Targeted expression of HGF/SF in mouse mammary epithelium leads to metastatic adenosquamous carcinomas through the activation of multiple signal transduction pathways.

Abstract

Overexpression of hepatocyte growth factor (HGF), also called scatter factor (SF), and its receptor c-Met are associated with poor prognosis for cancer patients. In particular, breast cancer cells can produce HGF that acts in a paracrine as well as in an autocrine manner. Therefore, HGF and c-Met are putative targets for cancer therapy. To explore HGF/c-Met signaling in breast cancer, we have generated transgenic mice expressing HGF specifically in mammary epithelium under the transcriptional control of the whey acidic protein (WAP) gene promoter. WAP-HGF transgenic females developed hyperplastic ductal trees and multifocal invasive tumors after several pregnancies, some of which progressed to lung metastases.

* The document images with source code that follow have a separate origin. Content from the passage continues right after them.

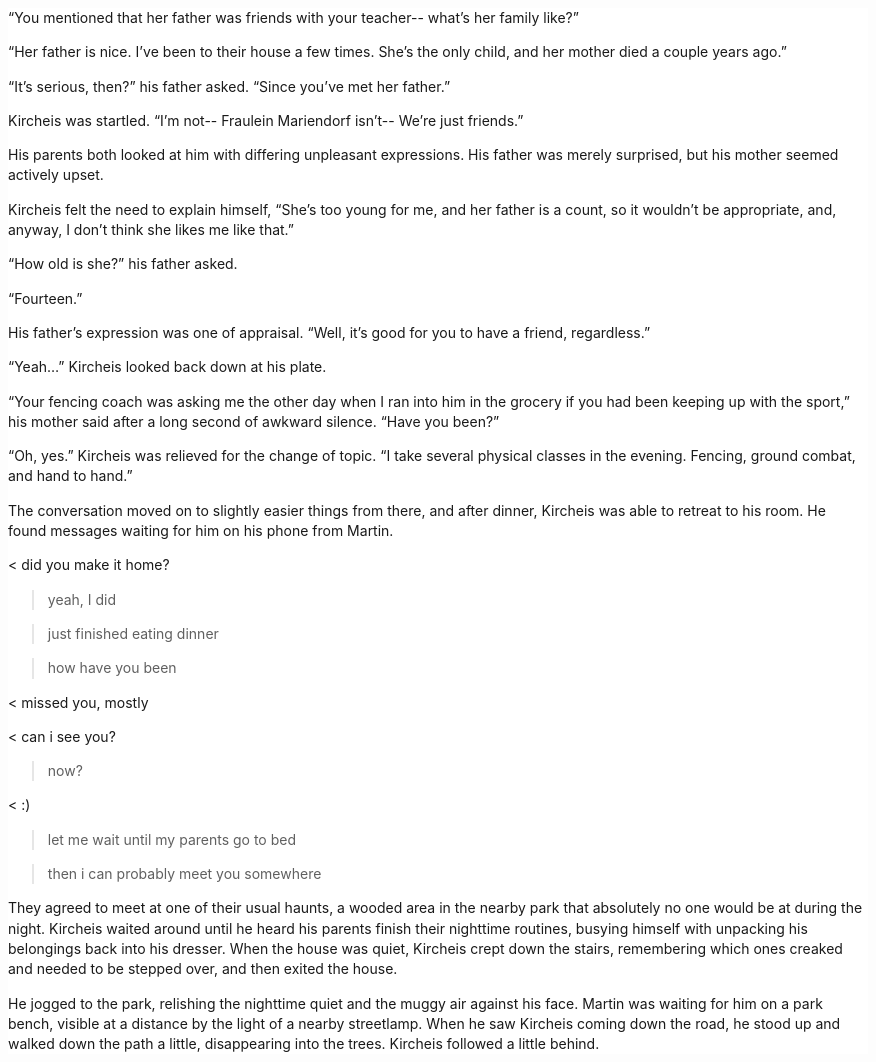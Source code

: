 “You mentioned that her father was friends with your teacher\-\- what’s her family like?”

“Her father is nice. I’ve been to their house a few times. She’s the only child, and her mother died a couple years ago.”

“It’s serious, then?” his father asked. “Since you’ve met her father.”

Kircheis was startled. “I’m not\-\- Fraulein Mariendorf isn’t\-\- We’re just friends.”

His parents both looked at him with differing unpleasant expressions. His father was merely surprised, but his mother seemed actively upset.

Kircheis felt the need to explain himself, “She’s too young for me, and her father is a count, so it wouldn’t be appropriate, and, anyway, I don’t think she likes me like that.”

“How old is she?” his father asked.

“Fourteen.”

His father’s expression was one of appraisal. “Well, it’s good for you to have a friend, regardless.”

“Yeah…” Kircheis looked back down at his plate.

“Your fencing coach was asking me the other day when I ran into him in the grocery if you had been keeping up with the sport,” his mother said after a long second of awkward silence. “Have you been?”

“Oh, yes.” Kircheis was relieved for the change of topic. “I take several physical classes in the evening. Fencing, ground combat, and hand to hand.”

The conversation moved on to slightly easier things from there, and after dinner, Kircheis was able to retreat to his room. He found messages waiting for him on his phone from Martin.

< did you make it home?

> yeah, I did

> just finished eating dinner

> how have you been

< missed you, mostly

< can i see you?

> now?

< :\)

> let me wait until my parents go to bed

> then i can probably meet you somewhere

They agreed to meet at one of their usual haunts, a wooded area in the nearby park that absolutely no one would be at during the night. Kircheis waited around until he heard his parents finish their nighttime routines, busying himself with unpacking his belongings back into his dresser. When the house was quiet, Kircheis crept down the stairs, remembering which ones creaked and needed to be stepped over, and then exited the house.

He jogged to the park, relishing the nighttime quiet and the muggy air against his face. Martin was waiting for him on a park bench, visible at a distance by the light of a nearby streetlamp. When he saw Kircheis coming down the road, he stood up and walked down the path a little, disappearing into the trees. Kircheis followed a little behind.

Tumors produced HGF and displayed phosphorylated c-Met, which correlated with increased Akt as well as c-myc activation. A high growth rate, as demonstrated by Ki67 nuclear antigen staining, and a lack of progesterone receptor were characteristic of the tumors. Immunohistochemical analysis revealed areas of osteopontin (Opn) expression in WAP-HGF tumors and lung metastases in agreement with a previously reported role for Opn in invasive growth. We suggest that these mice may serve as a new breast cancer model for the evaluation of the effects of unscheduled HGF expression in breast cancer.